Paylaş
13 Mayıs 2014’te, Soma’daki faciada (veya katliamda) 301 maden işçisi can verdi ki; “bu alanda” daha büyük bir acı yaşamışlığımız yoktur, umarım bir daha da yaşamayız...
En yumuşak hafızalı olanımız bile o günlerde toplumun yaşadığı üzüntüyü, sarsıntıyı, isyan duygusunu hatırlayacaktır.
Herhalde bu faciayı hatırlayınca “tekme” de gözünüzün önüne gelmiştir.
Yine de hatırlatayım.
O dönemde Başbakan olan Sayın Erdoğan Soma’yı ziyaret etmiş, bu ziyaret sırasında birtakım protestolar yaşanmıştı.
Başka memleketlerden, yüz küsur yıl öncesinden kaza örnekleri verilerek facianın “madencinin kaderi”ne bağlanması vesaire tepkilerin protestoya dönüşmesini tetiklemişti.

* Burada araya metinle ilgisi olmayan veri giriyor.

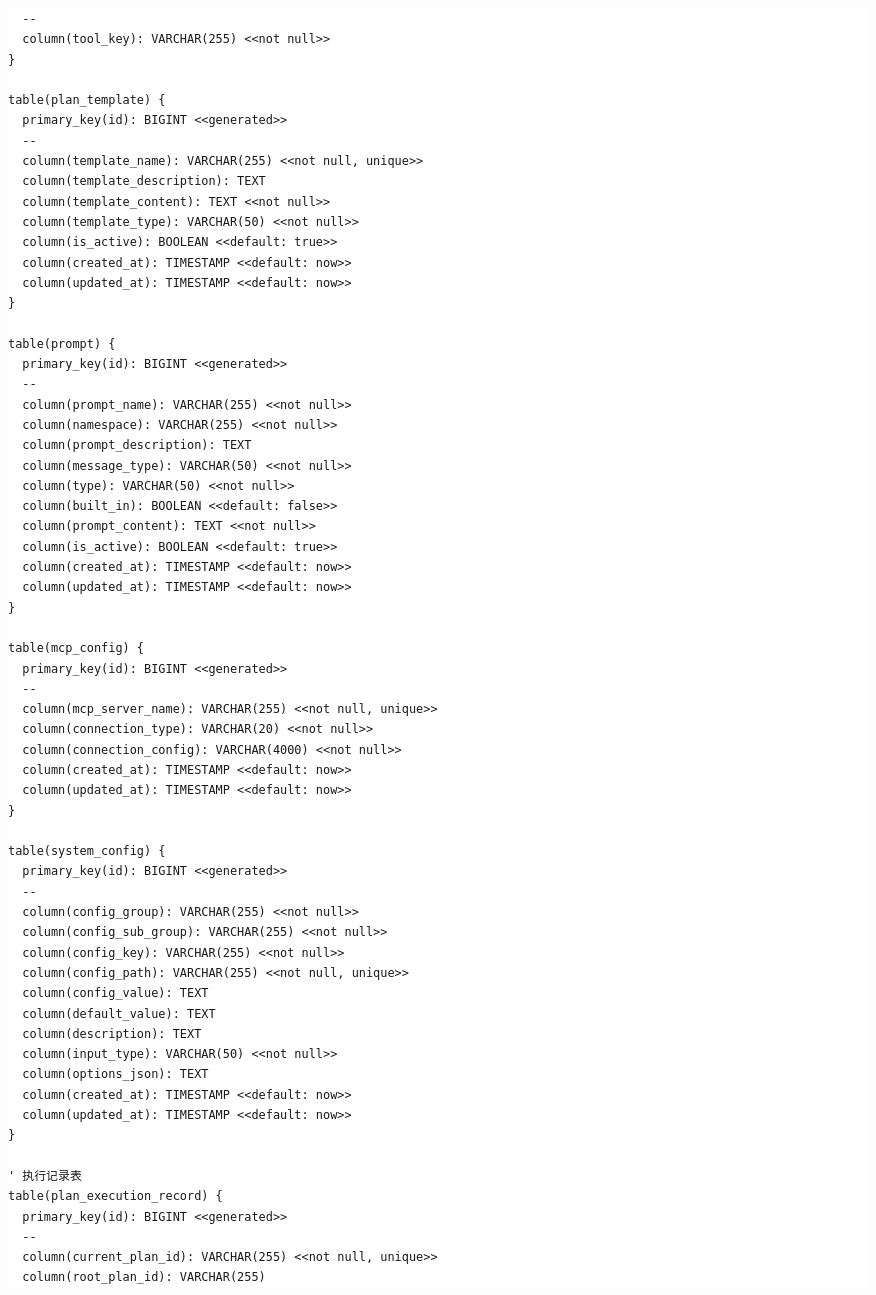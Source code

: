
 ```plantuml
  --
  column(tool_key): VARCHAR(255) <<not null>>
}

table(plan_template) {
  primary_key(id): BIGINT <<generated>>
  --
  column(template_name): VARCHAR(255) <<not null, unique>>
  column(template_description): TEXT
  column(template_content): TEXT <<not null>>
  column(template_type): VARCHAR(50) <<not null>>
  column(is_active): BOOLEAN <<default: true>>
  column(created_at): TIMESTAMP <<default: now>>
  column(updated_at): TIMESTAMP <<default: now>>
}

table(prompt) {
  primary_key(id): BIGINT <<generated>>
  --
  column(prompt_name): VARCHAR(255) <<not null>>
  column(namespace): VARCHAR(255) <<not null>>
  column(prompt_description): TEXT
  column(message_type): VARCHAR(50) <<not null>>
  column(type): VARCHAR(50) <<not null>>
  column(built_in): BOOLEAN <<default: false>>
  column(prompt_content): TEXT <<not null>>
  column(is_active): BOOLEAN <<default: true>>
  column(created_at): TIMESTAMP <<default: now>>
  column(updated_at): TIMESTAMP <<default: now>>
}

table(mcp_config) {
  primary_key(id): BIGINT <<generated>>
  --
  column(mcp_server_name): VARCHAR(255) <<not null, unique>>
  column(connection_type): VARCHAR(20) <<not null>>
  column(connection_config): VARCHAR(4000) <<not null>>
  column(created_at): TIMESTAMP <<default: now>>
  column(updated_at): TIMESTAMP <<default: now>>
}

table(system_config) {
  primary_key(id): BIGINT <<generated>>
  --
  column(config_group): VARCHAR(255) <<not null>>
  column(config_sub_group): VARCHAR(255) <<not null>>
  column(config_key): VARCHAR(255) <<not null>>
  column(config_path): VARCHAR(255) <<not null, unique>>
  column(config_value): TEXT
  column(default_value): TEXT
  column(description): TEXT
  column(input_type): VARCHAR(50) <<not null>>
  column(options_json): TEXT
  column(created_at): TIMESTAMP <<default: now>>
  column(updated_at): TIMESTAMP <<default: now>>
}

' 执行记录表
table(plan_execution_record) {
  primary_key(id): BIGINT <<generated>>
  --
  column(current_plan_id): VARCHAR(255) <<not null, unique>>
  column(root_plan_id): VARCHAR(255)
```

Bu ortamda yanından geçen resmi araç konvoyuna tekme savuran Erdal Kocabıyık yemişti “tekme”yi.
HELALLEŞTİK ABİYLE
Başbakanlık’ta müşavir olduğunu öğrendiğimiz genç, takım elbiseli bir vatandaş (Yusuf Yerkel), özel harekâtçıların “zaten” yere yatırarak etkisiz hale getirdikleri Kocabıyık’a vurduğu tekme ile gündeme gelmişti.
Evi basılan, sorgulanan Kocabıyık’ın “provokatör” ve “örgüt üyesi” olarak suçlandığına da şahitlik etmiştik ancak çıka çıka 10 yıllık maden işçisi çıkmıştı talihsiz protestocu...
O dönemde Bülent Arınç bir basın toplantısında tekme atan müşaviri “kibarca” ayıplamış, “Belki bir soruşturma açılır” demişti.
Bir süre sonra Erdal Kocabıyık haber bültenlerinde “Yusuf Abi aradı. Karşılıklı özür dileyip helalleştik. Konu kapandı, davacı olmayacağım” demişti.
Tahmin edeceğiniz üzere bir süre ortalıkta görülmeyen Yusuf Yerkel halihazırda Başbakanlık Müşaviri olarak görevine devam ediyor.
Peki tekmeyi yiyen madenciye ne oldu?
Pazar günü ne olduğunu öğrendik:
“Erdal Kocabıyık’ın Soma Asliye Ceza Mahkemesi’nde açılan davada, bilirkişi tespitine göre araçta oluşan 543.44 liralık zararı karşılayacağı öğrenildi...”
‘BABAMA NİYE VURUYORLAR?’
Kocabıyık’ın avukatı Oğuzhan Gezer der ki: “Bu aşamada biz bilirkişi tutanağına itiraz ettik, çünkü bilirkişi tutanağında tutarsızlıklar vardı. Yani tekmenin vurulmuş olabileceği şeklinde net ifadeler yoktu, ihtimalli ifadeler vardı. Yeniden bilirkişi incelemesine gönderilmesini istedik ama bu durumu hâkim kabul etmedi. Mahkemeden süre istedik ama her şekilde bu zararı müvekkilimin yatırması gereklidir...”
Kocabıyık’ın eşi Derya Kocabıyık der ki: “O tekme sadece ona vurulmadı, bunu herkes biliyor. Faciayı yaşayan bütün herkese atıldı o tekme. Çocuğum televizyonda babasının tekmelendiğini görünce ‘Anne, babama neden vuruyorlar?’ diye sordu, ne diyeceğimi bilemedim...”
Ve nihayetinde tekmeyi yiyen Erdal Kocabıyık der ki: “Çok sıkıntılar yaşadım, hatta işsiz kaldım. Çevremdeki kişilerin karşısına çıkamaz oldum. Mahkeme sonucuna itiraz ettik. İtirazımı reddeden mahkeme, bu cezayı bana uygun görmüş. Ben de Türkiye Cumhuriyeti’nin bir vatandaşı olarak hukuka ve adalete güvenim sonsuz olup bu cezayı öderim...”
KOLAY YETİŞMİYOR
Devlet malına zarar verenin cezası belli, eyvallah...
Ötesi için kararı kestirmeden vicdanlarınıza bırakıyorum; üzmeyelim Yusuf Yerkel’i daha fazla di mi?
Böyle başbakan danışmanı kolay yetişmiyor memlekette!